(Extracted data Opens)

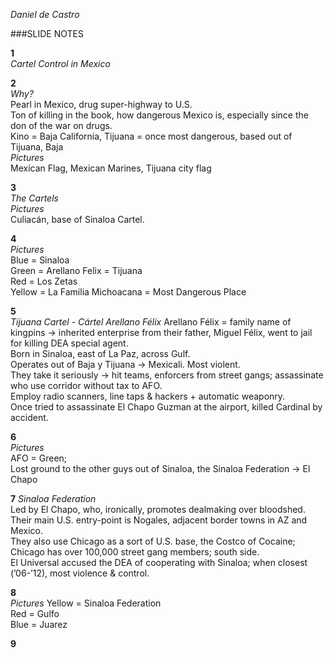 _Daniel de Castro_

###SLIDE NOTES

**1**  
_Cartel Control in Mexico_

**2**  
_Why?_  
Pearl in Mexico, drug super-highway to U.S.  
Ton of killing in the book, how dangerous Mexico is, especially since the don of the war on drugs.  
Kino = Baja California, Tijuana = once most dangerous, based out of Tijuana, Baja  
_Pictures_  
Mexican Flag, Mexican Marines, Tijuana city flag

**3**  
_The Cartels_  
_Pictures_  
Culiacán, base of Sinaloa Cartel.  

**4**  
_Pictures_  
Blue = Sinaloa  
Green = Arellano Felix = Tijuana  
Red = Los Zetas  
Yellow = La Familia Michoacana = Most Dangerous Place  

**5**  
_Tijuana Cartel - Cártel Arellano Félix_
Arellano Félix = family name of kingpins -> inherited enterprise from their father, Miguel Félix, went to jail for killing DEA special agent.  
Born in Sinaloa, east of La Paz, across Gulf.  
Operates out of Baja y Tijuana -> Mexicali.
Most violent.  
They take it seriously -> hit teams, enforcers from street gangs; assassinate who use corridor without tax to AFO.  
Employ radio scanners, line taps & hackers + automatic weaponry.  
Once tried to assassinate El Chapo Guzman at the airport, killed Cardinal by accident.  

**6**  
_Pictures_  
AFO = Green;  
Lost ground to the other guys out of Sinaloa, the Sinaloa Federation -> El Chapo

**7**
_Sinaloa Federation_  
Led by El Chapo, who, ironically, promotes dealmaking over bloodshed.  
Their main U.S. entry-point is Nogales, adjacent border towns in AZ and Mexico.  
They also use Chicago as a sort of U.S. base, the Costco of Cocaine; Chicago has over 100,000 street gang members; south side.  
El Universal accused the DEA of cooperating with Sinaloa; when closest (’06-’12), most violence & control.

**8**  
_Pictures_
Yellow = Sinaloa Federation  
Red = Gulfo  
Blue = Juarez  

**9**  

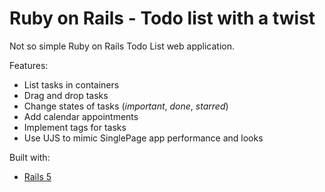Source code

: # Ruby on Rails - Todo list with a twist

Not so simple Ruby on Rails Todo List web application.

Features:
- List tasks in containers
- Drag and drop tasks
- Change states of tasks (_important_, _done_, _starred_)
- Add calendar appointments
- Implement tags for tasks
- Use UJS to mimic SinglePage app performance and looks

Built with:
- [Rails 5][rails]

  [rails]:    <http://rubyonrails.org/>
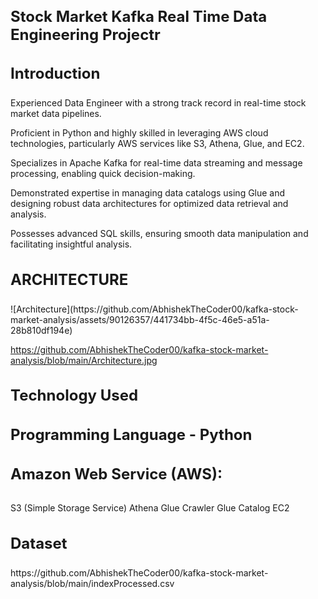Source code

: <h1 style="font-size: 24px;">Stock Market Kafka Real Time Data Engineering Projectr</h1>

<h3 style="font-size: 24px;">Introduction</h3>

Experienced Data Engineer with a strong track record in real-time stock market data pipelines.

Proficient in Python and highly skilled in leveraging AWS cloud technologies, particularly AWS services like S3, Athena, Glue, and EC2.

Specializes in Apache Kafka for real-time data streaming and message processing, enabling quick decision-making.

Demonstrated expertise in managing data catalogs using Glue and designing robust data architectures for optimized data retrieval and analysis.

Possesses advanced SQL skills, ensuring smooth data manipulation and facilitating insightful analysis.

<h3 style="font-size: 24px;">ARCHITECTURE</h3>![Architecture](https://github.com/AbhishekTheCoder00/kafka-stock-market-analysis/assets/90126357/441734bb-4f5c-46e5-a51a-28b810df194e)



https://github.com/AbhishekTheCoder00/kafka-stock-market-analysis/blob/main/Architecture.jpg

<h3 style="font-size: 24px;">Technology Used</h3>
<h4 style="font-size: 24px;">Programming Language - Python</h4>
<h4 style="font-size: 24px;">Amazon Web Service (AWS):</h4>
S3 (Simple Storage Service)
Athena
Glue Crawler
Glue Catalog
EC2

<h3 style="font-size: 24px;">Dataset</h3>
https://github.com/AbhishekTheCoder00/kafka-stock-market-analysis/blob/main/indexProcessed.csv

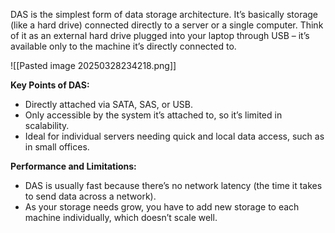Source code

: DAS is the simplest form of data storage architecture. It’s basically storage (like a hard drive) connected directly to a server or a single computer. Think of it as an external hard drive plugged into your laptop through USB – it’s available only to the machine it’s directly connected to.

![[Pasted image 20250328234218.png]]

**Key Points of DAS:**

- Directly attached via SATA, SAS, or USB.
- Only accessible by the system it’s attached to, so it’s limited in scalability.
- Ideal for individual servers needing quick and local data access, such as in small offices.

**Performance and Limitations:**

- DAS is usually fast because there’s no network latency (the time it takes to send data across a network).
- As your storage needs grow, you have to add new storage to each machine individually, which doesn’t scale well.
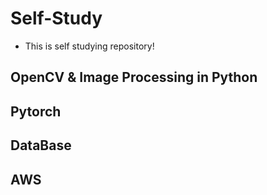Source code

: # Self-Study
- This is self studying repository!

## OpenCV & Image Processing in Python

## Pytorch

## DataBase

## AWS
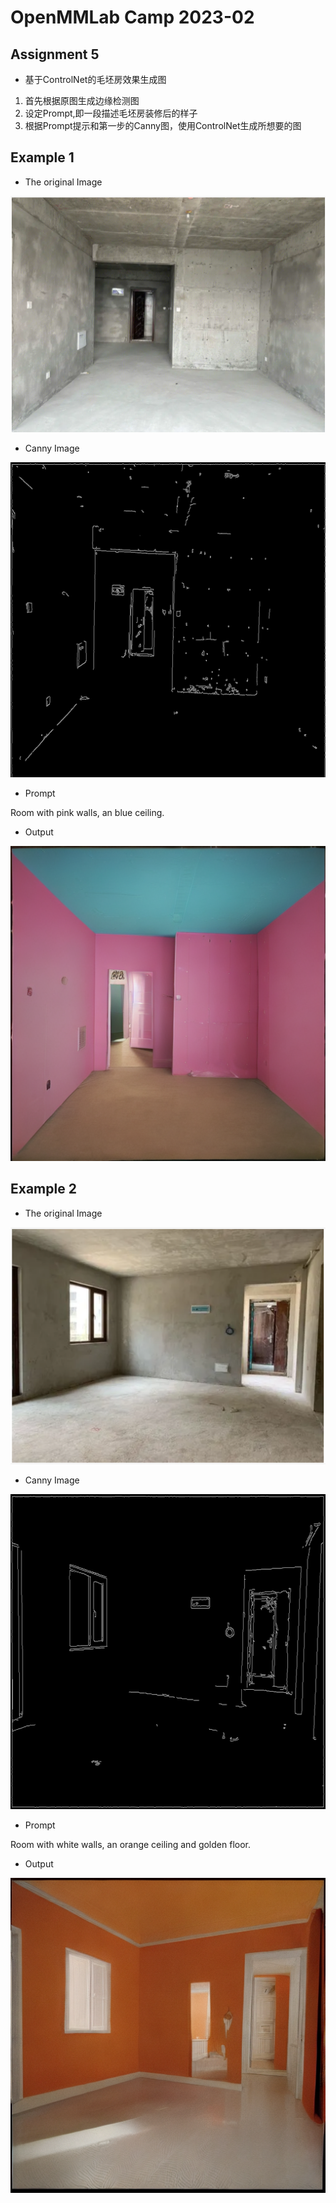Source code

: # OpenMMLab Camp 2023-02

## Assignment 5
- 基于ControlNet的毛坯房效果生成图

1. 首先根据原图生成边缘检测图
2. 设定Prompt,即一段描述毛坯房装修后的样子
3. 根据Prompt提示和第一步的Canny图，使用ControlNet生成所想要的图

## Example 1
- The original Image

![rough_house_1.png](./rough_house_1.png)

- Canny Image

![rough_house_canny_1.png](./rough_house_canny_1.png)

- Prompt

Room with pink walls, an blue ceiling.

- Output

![rough_house_generated_1.png](./rough_house_generated_1.png)

## Example 2
- The original Image

![rough_house_2.png](./rough_house_2.png)

- Canny Image

![rough_house_canny_2.png](./rough_house_canny_2.png)

- Prompt

Room with white walls, an orange ceiling and golden floor.

- Output

![rough_house_generated_2.png](./rough_house_generated_2.png)
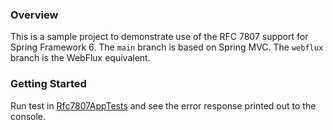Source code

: 
### Overview

This is a sample project to demonstrate use of the RFC 7807 support for Spring Framework 6.
The `main` branch is based on Spring MVC. The `webflux` branch is the WebFlux equivalent.

### Getting Started

Run test in [Rfc7807AppTests](src/test/java/org/springframework/sandbox/rfc7807/Rfc7807AppTests.java)
and see the error response printed out to the console.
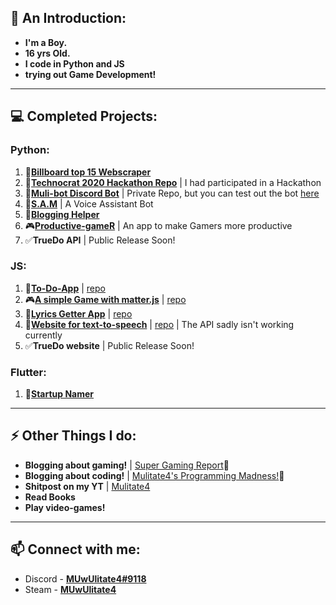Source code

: ## 👋 An Introduction:
- **I'm a Boy.**
- **16 yrs Old.**
- **I code in Python and JS**
- **trying out Game Development!**

----
## 💻 Completed Projects:
### Python:
  1. 🎵[**Billboard top 15 Webscraper**](https://github.com/mulitate4/scripts_Web-Scrapers/blob/master/BillBoard_Top15.py)
  2. 🤔[**Technocrat 2020 Hackathon Repo**](https://github.com/mulitate4/hackathon_Technocrat-2020) | I had participated in a Hackathon
  3. 🤖[**Muli-bot Discord Bot**](https://discord.gg/9CBrq6D) | Private Repo, but you can test out the bot [here](https://discord.gg/9CBrq6D)
  4. 🤖[**S.A.M**](https://github.com/mulitate4/S.A.M) | A Voice Assistant Bot
  5. 📄[**Blogging Helper**](https://github.com/mulitate4/script_Blogging_helper)
  6. 🎮[**Productive-gameR**](https://github.com/mulitate4/Productiv-gameR) | An app to make Gamers more productive
  7. ✅**TrueDo API** | Public Release Soon!

### JS:
  1. 📜[**To-Do-App**](https://mulitate4.github.io/webapp_To-Do/) | [repo](https://github.com/mulitate4/webapp_To-Do)
  2. 🎮[**A simple Game with matter.js**](https://mulitate4.github.io/webapp_Slingshot-Game/) | [repo](https://github.com/mulitate4/webapp_Slingshot-Game)
  3. 🎵[**Lyrics Getter App**](https://mulitate4.github.io/webapp_Lyricist/) | [repo](https://github.com/mulitate4/webapp_Lyricist)
  4. 📢[**Website for text-to-speech**](https://mulitate4.github.io/webapp_TTShare/) | [repo](https://github.com/mulitate4/webapp_TTShare) | The API sadly isn't working currently
  5. ✅**TrueDo website** | Public Release Soon!
 
 ### Flutter:
  1. 💼[**Startup Namer**](https://github.com/mulitate4/app_Startup-Namer)
 
----
## ⚡ Other Things I do:
- **Blogging about gaming!** | [Super Gaming Report](https://www.supergamingreport.com)📰
- **Blogging about coding!** | [Mulitate4's Programming Madness!](https://mulitate4.hashnode.dev/)📰
- **Shitpost on my YT**  | [Mulitate4](https://www.youtube.com/channel/UCGw8gbp8FZ1J_FaL_w1rHPQ)
- **Read Books**
- **Play video-games!**

----
## 📫 Connect with me: 
- Discord - [**MUwUlitate4#9118**](https://discord.bio/p/mulitate4)
- Steam - [**MUwUlitate4**](https://steamcommunity.com/id/muwulitate4/)
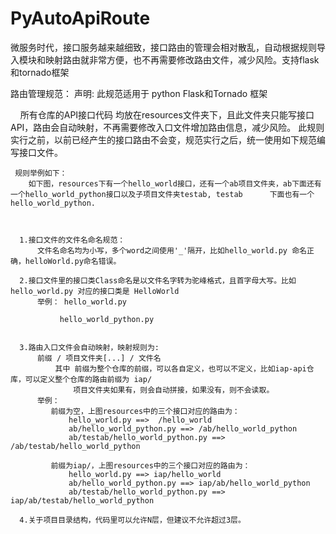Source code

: # PyAutoApiRoute
微服务时代，接口服务越来越细致，接口路由的管理会相对散乱，自动根据规则导入模块和映射路由就非常方便，也不再需要修改路由文件，减少风险。支持flask和tornado框架


路由管理规范：
     声明:
        此规范适用于 python Flask和Tornado 框架

     所有仓库的API接口代码 均放在resources文件夹下，且此文件夹只能写接口API，路由会自动映射，不再需要修改入口文件增加路由信息，减少风险。
     此规则实行之前，以前已经产生的接口路由不会变，规范实行之后，统一使用如下规范编写接口文件。
     
     规则举例如下：
        如下图，resources下有一个hello_world接口，还有一个ab项目文件夹，ab下面还有一个hello_world_python接口以及子项目文件夹testab, testab      下面也有一个hello_world_python.
               
                                            
      
      1.接口文件的文件名命名规范：
          文件名命名均为小写，多个word之间使用'_'隔开，比如hello_world.py 命名正确，helloWorld.py命名错误。

      2.接口文件里的接口类Class命名是以文件名字转为驼峰格式，且首字母大写。比如hello_world.py 对应的接口类是 HelloWorld
          举例： hello_world.py
                  
               hello_world_python.py
                  

      3.路由入口文件会自动映射，映射规则为:
          前缀 / 项目文件夹[...] / 文件名
              其中 前缀为整个仓库的前缀，可以各自定义，也可以不定义，比如iap-api仓库，可以定义整个仓库的路由前缀为 iap/
                  项目文件夹如果有，则会自动拼接，如果没有，则不会读取。
          举例：
             前缀为空，上图resources中的三个接口对应的路由为：
                 hello_world.py ==>  /hello_world
                 ab/hello_world_python.py ==> /ab/hello_world_python
                 ab/testab/hello_world_python.py ==> /ab/testab/hello_world_python
 
             前缀为iap/，上图resources中的三个接口对应的路由为：
                 hello_world.py ==> iap/hello_world
                 ab/hello_world_python.py ==> iap/ab/hello_world_python
                 ab/testab/hello_world_python.py ==> iap/ab/testab/hello_world_python

      4.关于项目目录结构，代码里可以允许N层，但建议不允许超过3层。
     



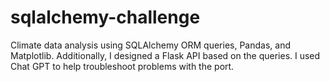 # sqlalchemy-challenge
Climate data analysis using SQLAlchemy ORM queries, Pandas, and Matplotlib. Additionally, I designed a Flask API based on the queries.
I used Chat GPT to help troubleshoot problems with the port.
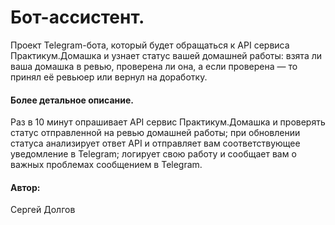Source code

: # Бот-ассистент.
Проект Telegram-бота, который будет обращаться к API сервиса Практикум.Домашка и узнает статус вашей домашней работы: взята ли ваша домашка в ревью, проверена ли она, а если проверена — то принял её ревьюер или вернул на доработку.

#### Более детальное описание.
Раз в 10 минут опрашивает API сервис Практикум.Домашка и проверять статус отправленной на ревью домашней работы;
при обновлении статуса анализирует ответ API и отправляет вам соответствующее уведомление в Telegram;
логирует свою работу и сообщает вам о важных проблемах сообщением в Telegram.

#### Автор:

Сергей Долгов
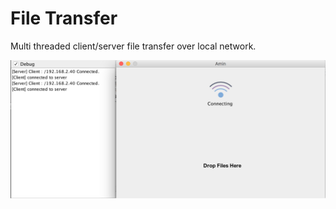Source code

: # File Transfer

Multi threaded client/server file transfer over local network.

![alt text](https://github.com/AminAliari/File-Transfer/blob/master/screenshot.png)
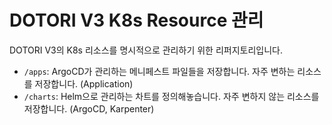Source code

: # DOTORI V3 K8s Resource 관리

DOTORI V3의 K8s 리소스를 명시적으로 관리하기 위한 리퍼지토리입니다.

- `/apps`: ArgoCD가 관리하는 메니페스트 파일들을 저장합니다. 자주 변하는 리소스를 저장합니다. (Application)
- `/charts`: Helm으로 관리하는 차트를 정의해놓습니다. 자주 변하지 않는 리소스를 저장합니다. (ArgoCD, Karpenter)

(Extracted data Closes)

__Assigned task__: Lines with the string "DOTORI": say how many appear in the entries above, giving the number alone.

__Result of this task__: 2